BA-2Motifs: A synthetic binary graph classification dataset that each graph possesses either a five-node cycle or house motif [(ref2)] and we expect the attribution to find these patterns. BA-3Motifs: For further examination of our experiments on multi-class datasets, we prepared an extended version of BA-2Motifs where we propose a set of newly generated 500 graphs. We produced the third class by replacing the triangle motif with the house one in the second class. REDDIT-BINARY: A real social networking dataset, each graph belongs to either answer-question or discussion-based threads [(ref1)]. We expect that explainer methods should mostly provide focal-like and sub-group patterns for these two classes respectively.

IMDB-BINARY: It is a real social networking dataset representing movie collaboration between actors/actresses [(ref3)]. Each actor/actress is represented by a node and there is an edge between them if they appeared in the same movie.
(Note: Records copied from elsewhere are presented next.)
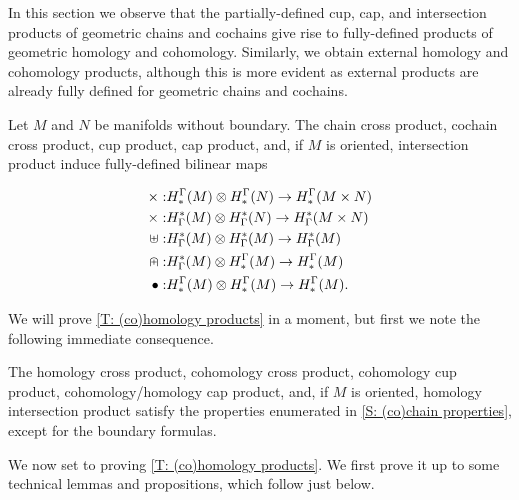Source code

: In this section we observe that the partially-defined cup, cap, and intersection products of geometric chains and cochains give rise to fully-defined products of geometric homology and cohomology. Similarly, we obtain external homology and cohomology products, although this is more evident as external products are already fully defined for geometric chains and cochains.

\begin{theorem}\label{T: (co)homology products}
Let $M$ and $N$ be manifolds without boundary. The chain cross product, cochain cross product, cup product, cap product, and, if $M$ is oriented, intersection product induce fully-defined bilinear maps

\begin{align*}
\times:& H^\Gamma_*(M) \otimes H^\Gamma_*(N) \to H^\Gamma_*(M \times N)\\
\times:& H_\Gamma^*(M) \otimes H_\Gamma^*(N) \to H_\Gamma^*(M \times N)\\
\uplus:& H_\Gamma^*(M) \otimes H_\Gamma^*(M) \to H_\Gamma^*(M)\\
\nplus:& H_\Gamma^*(M) \otimes H^\Gamma_*(M) \to H^\Gamma_*(M)\\
\bullet:& H^\Gamma_*(M) \otimes H^\Gamma_*(M) \to H^\Gamma_*(M).\\
\end{align*}
\end{theorem}

We will prove \cref{T: (co)homology products} in a moment, but first we note the following immediate consequence.
\begin{theorem}
The homology cross product, cohomology cross product, cohomology cup product, cohomology/homology cap product, and, if $M$ is oriented, homology intersection product satisfy the properties enumerated in \cref{S: (co)chain properties}, except for the boundary formulas.
\end{theorem}

We now set to proving \cref{T: (co)homology products}. We first prove it up to some technical lemmas and propositions, which follow just below.

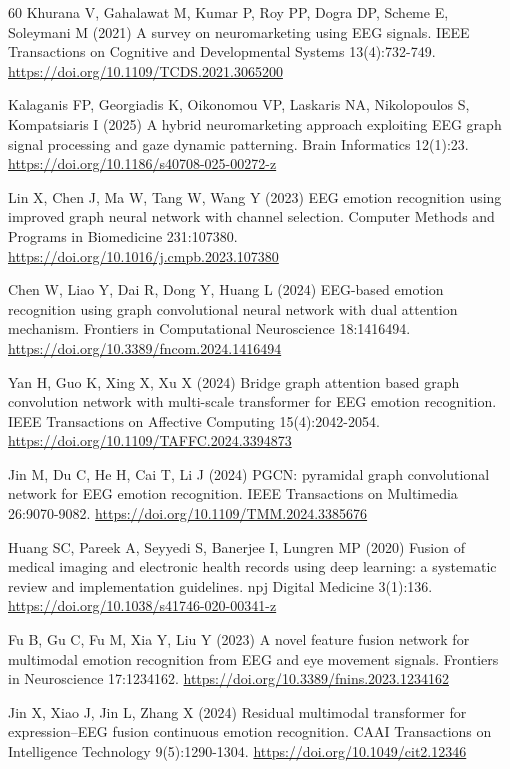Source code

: \begin{thebibliography}{60}
 Khurana V, Gahalawat M, Kumar P, Roy PP, Dogra DP, Scheme E, Soleymani M (2021) A survey on neuromarketing using EEG signals. IEEE Transactions on Cognitive and Developmental Systems 13(4):732-749. \url{https://doi.org/10.1109/TCDS.2021.3065200}

 Kalaganis FP, Georgiadis K, Oikonomou VP, Laskaris NA, Nikolopoulos S, Kompatsiaris I (2025) A hybrid neuromarketing approach exploiting EEG graph signal processing and gaze dynamic patterning. Brain Informatics 12(1):23. \url{https://doi.org/10.1186/s40708-025-00272-z}

 Lin X, Chen J, Ma W, Tang W, Wang Y (2023) EEG emotion recognition using improved graph neural network with channel selection. Computer Methods and Programs in Biomedicine 231:107380. \url{https://doi.org/10.1016/j.cmpb.2023.107380}

 Chen W, Liao Y, Dai R, Dong Y, Huang L (2024) EEG-based emotion recognition using graph convolutional neural network with dual attention mechanism. Frontiers in Computational Neuroscience 18:1416494. \url{https://doi.org/10.3389/fncom.2024.1416494}

 Yan H, Guo K, Xing X, Xu X (2024) Bridge graph attention based graph convolution network with multi-scale transformer for EEG emotion recognition. IEEE Transactions on Affective Computing 15(4):2042-2054. \url{https://doi.org/10.1109/TAFFC.2024.3394873}

 Jin M, Du C, He H, Cai T, Li J (2024) PGCN: pyramidal graph convolutional network for EEG emotion recognition. IEEE Transactions on Multimedia 26:9070-9082. \url{https://doi.org/10.1109/TMM.2024.3385676}

 Huang SC, Pareek A, Seyyedi S, Banerjee I, Lungren MP (2020) Fusion of medical imaging and electronic health records using deep learning: a systematic review and implementation guidelines. npj Digital Medicine 3(1):136. \url{https://doi.org/10.1038/s41746-020-00341-z}

 Fu B, Gu C, Fu M, Xia Y, Liu Y (2023) A novel feature fusion network for multimodal emotion recognition from EEG and eye movement signals. Frontiers in Neuroscience 17:1234162. \url{https://doi.org/10.3389/fnins.2023.1234162}

 Jin X, Xiao J, Jin L, Zhang X (2024) Residual multimodal transformer for expression--EEG fusion continuous emotion recognition. CAAI Transactions on Intelligence Technology 9(5):1290-1304. \url{https://doi.org/10.1049/cit2.12346}


\end{thebibliography}
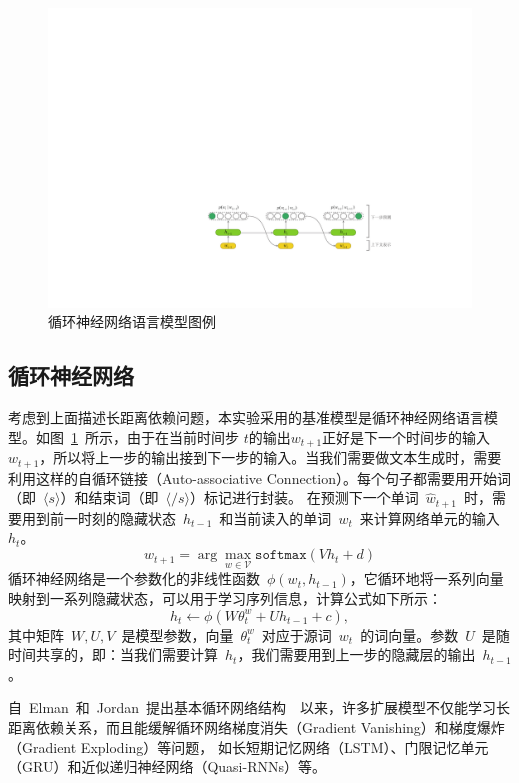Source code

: \begin{figure}[!t]
  \centering
  \includegraphics[width=.99\columnwidth]{./figures/lm.pdf}
  \caption{循环神经网络语言模型图例\label{fig:lm}}
\end{figure}

\subsection{循环神经网络}
考虑到上面描述长距离依赖问题，本实验采用的基准模型是循环神经网络语言模型。如图~\ref{fig:lm}~所示，由于在当前时间步 $t$的输出$w_{t+1}$正好是下一个时间步的输入~$w_{t+1}$，所以将上一步的输出接到下一步的输入。当我们需要做文本生成时，需要利用这样的自循环链接（Auto-associative Connection）。每个句子都需要用开始词（即~$\langle s\rangle$）和结束词（即~$\langle /s\rangle$）标记进行封装。
在预测下一个单词~$\hat w_{t+1}$~时，需要用到前一时刻的隐藏状态~$h_{t-1}$~和当前读入的单词~$w_t$~来计算网络单元的输入~$h_t$。
\begin{equation}
  \hat w_{t+1}=\arg\max_{w\in\mathcal{V}} \mathtt{softmax}(Vh_t+d)
\end{equation}
循环神经网络是一个参数化的非线性函数~$\phi(w_t,h_{t-1})$，它循环地将一系列向量映射到一系列隐藏状态，可以用于学习序列信息，计算公式如下所示：
\begin{equation}
  h_t \leftarrow  \phi(W\theta^w_t + U h_{t-1} +c),
\end{equation}
其中矩阵~$ W,U,V $~是模型参数，向量~$\theta^w_t$~对应于源词~$w_t$~的词向量。参数~$U$~是随时间共享的，即：当我们需要计算~$h_t$，我们需要用到上一步的隐藏层的输出~$h_{t-1}$。

自~Elman~和~Jordan~提出基本循环网络结构~~以来，许多扩展模型不仅能学习长距离依赖关系，而且能缓解循环网络梯度消失（Gradient Vanishing）和梯度爆炸（Gradient Exploding）等问题， 如长短期记忆网络（LSTM）、门限记忆单元（GRU）和近似递归神经网络（Quasi-RNNs）等。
Each graph is labeled as either action or romance genre, though action has a higher priority.

MUTAG: A real biological binary classification dataset determining whether a given chemical compound has a mutagenic effect on a bacterium or not [(ref4)]. Nodes and edges are representing atoms and bonds between them respectively.

ENZYME: It contains enzyme graphs from the BRENDA enzyme database which is a dataset of protein tertiary structures [(ref5)]. The main goal is to classify each enzyme into one of the 6 EC top-level classes.